Task: Go over the data below and say how many lines hold the word "been". Only the number is needed.

----- Information shown -----

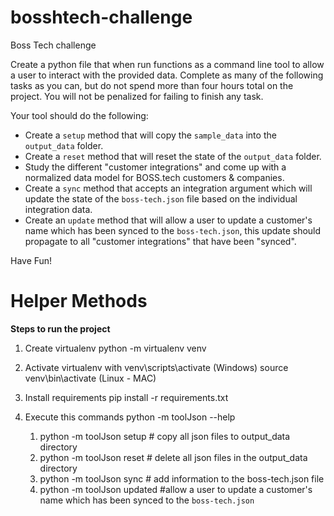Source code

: # bosshtech-challenge

Boss Tech challenge

Create a python file that when run functions as a command line tool to allow a user to interact with the provided data. Complete as many of the following tasks as you can, but do not spend more than four hours total on the project. You will not be penalized for failing to finish any task.

Your tool should do the following:

- Create a `setup` method that will copy the `sample_data` into the `output_data` folder.
- Create a `reset` method that will reset the state of the `output_data` folder.
- Study the different "customer integrations" and come up with a normalized data model for BOSS.tech customers & companies.
- Create a `sync` method that accepts an integration argument which will update the state of the `boss-tech.json` file based on the individual integration data.
- Create an `update` method that will allow a user to update a customer's name which has been synced to the `boss-tech.json`, this update should propagate to all "customer integrations" that have been "synced".

Have Fun!

# Helper Methods

**Steps to run the project**

1. Create virtualenv
   python -m virtualenv venv

2. Activate virtualenv with
   venv\scripts\activate (Windows)
   source venv\bin\activate (Linux - MAC)

3. Install requirements
   pip install -r requirements.txt

4. Execute this commands
   python -m toolJson --help

   1. python -m toolJson setup # copy all json files to output_data directory
   2. python -m toolJson reset # delete all json files in the output_data directory
   3. python -m toolJson sync # add information to the boss-tech.json file
   4. python -m toolJson updated #allow a user to update a customer's name which has been synced to the `boss-tech.json`
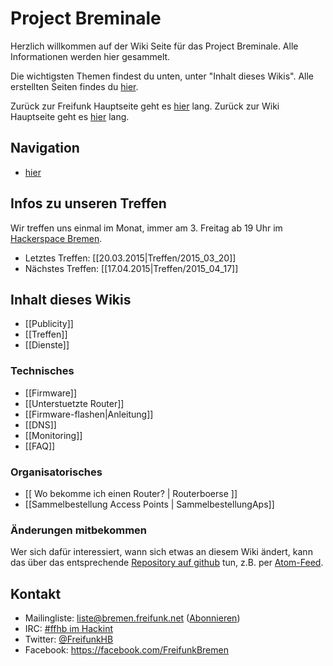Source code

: # Project Breminale
Herzlich willkommen auf der Wiki Seite für das Project Breminale.
Alle Informationen werden hier gesammelt.

Die wichtigsten Themen findest du unten, unter "Inhalt dieses Wikis". Alle erstellten Seiten findes du [hier](http://wiki.bremen.freifunk.net/pages). 

Zurück zur Freifunk Hauptseite geht es [hier](http://bremen.freifunk.net) lang.
Zurück zur Wiki Hauptseite geht es [hier](http://wiki.bremen.freifunk.net) lang.

## Navigation
* [hier](http://bremen.freifunk.net)


## Infos zu unseren Treffen

Wir treffen uns einmal im Monat, immer am 3. Freitag ab 19 Uhr im [Hackerspace Bremen](https://www.hackerspace-bremen.de/). 

* Letztes Treffen: [[20.03.2015|Treffen/2015_03_20]]
* Nächstes Treffen: [[17.04.2015|Treffen/2015_04_17]]

## Inhalt dieses Wikis
* [[Publicity]]
* [[Treffen]]
* [[Dienste]]

### Technisches
* [[Firmware]]
 * [[Unterstuetzte Router]] 
 * [[Firmware-flashen|Anleitung]]
* [[DNS]]
* [[Monitoring]]
* [[FAQ]]

### Organisatorisches
* [[ Wo bekomme ich einen Router? | Routerboerse ]]
* [[Sammelbestellung Access Points | SammelbestellungAps]]

### Änderungen mitbekommen

Wer sich dafür interessiert, wann sich etwas an diesem Wiki ändert, kann das über das entsprechende [Repository auf github](https://github.com/FreifunkBremen/wiki/) tun, z.B. per [Atom-Feed](https://github.com/FreifunkBremen/wiki/commits/master.atom).

## Kontakt
* Mailingliste: [liste@bremen.freifunk.net](mailto:liste@bremen.freifunk.net) ([Abonnieren](https://planetcyborg.de/mailman/listinfo/ff-bremen))
* IRC: [#ffhb im Hackint](irc:://irc.hackint.org/ffhb)
* Twitter: [@FreifunkHB](https://twitter.com/FreifunkHB)  
* Facebook: https://facebook.com/FreifunkBremen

-----

Task answer: 2